[Saved entries]
:::::
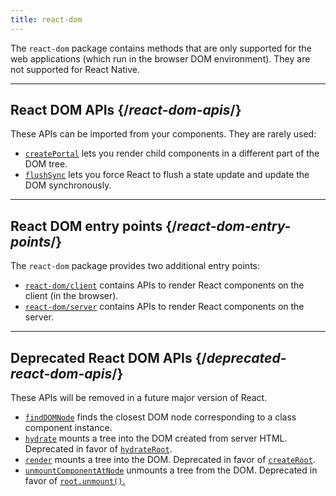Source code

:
 ```yaml
---
title: react-dom
---
```


<Intro>

The `react-dom` package contains methods that are only supported for the web applications (which run in the browser DOM environment). They are not supported for React Native.

</Intro>

<InlineToc />

---

## React DOM APIs {/*react-dom-apis*/}

These APIs can be imported from your components. They are rarely used:

* [`createPortal`](/apis/react-dom/createPortal) lets you render child components in a different part of the DOM tree.
* [`flushSync`](/apis/react-dom/flushSync) lets you force React to flush a state update and update the DOM synchronously.

---

## React DOM entry points {/*react-dom-entry-points*/}

The `react-dom` package provides two additional entry points:

* [`react-dom/client`](/apis/react-dom/client) contains APIs to render React components on the client (in the browser).
* [`react-dom/server`](/apis/react-dom/server) contains APIs to render React components on the server.

---

## Deprecated React DOM APIs {/*deprecated-react-dom-apis*/}

<Deprecated>

These APIs will be removed in a future major version of React.

</Deprecated>

* [`findDOMNode`](/apis/react-dom/findDOMNode) finds the closest DOM node corresponding to a class component instance.
* [`hydrate`](/apis/react-dom/hydrate) mounts a tree into the DOM created from server HTML. Deprecated in favor of [`hydrateRoot`](/apis/react-dom/client/hydrateRoot).
* [`render`](/apis/react-dom/render) mounts a tree into the DOM. Deprecated in favor of [`createRoot`](/apis/react-dom/client/createRoot).
* [`unmountComponentAtNode`](/apis/react-dom/unmountComponentAtNode) unmounts a tree from the DOM. Deprecated in favor of [`root.unmount()`.](/apis/react-dom/client/createRoot#root-unmount)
:::::
## DIRECTIONS FOR THIS TASK
Pictures are to be dropped; the lines from the start of the entries above through the line with "## Deprecated React" are to be given again verbatim.

## ANSWER SPACE
Source code

:
 ```yaml
---
title: react-dom
---
```


<Intro>

The `react-dom` package contains methods that are only supported for the web applications (which run in the browser DOM environment). They are not supported for React Native.

</Intro>

<InlineToc />

---

## React DOM APIs {/*react-dom-apis*/}

These APIs can be imported from your components. They are rarely used:

* [`createPortal`](/apis/react-dom/createPortal) lets you render child components in a different part of the DOM tree.
* [`flushSync`](/apis/react-dom/flushSync) lets you force React to flush a state update and update the DOM synchronously.

---

## React DOM entry points {/*react-dom-entry-points*/}

The `react-dom` package provides two additional entry points:

* [`react-dom/client`](/apis/react-dom/client) contains APIs to render React components on the client (in the browser).
* [`react-dom/server`](/apis/react-dom/server) contains APIs to render React components on the server.

---

## Deprecated React DOM APIs {/*deprecated-react-dom-apis*/}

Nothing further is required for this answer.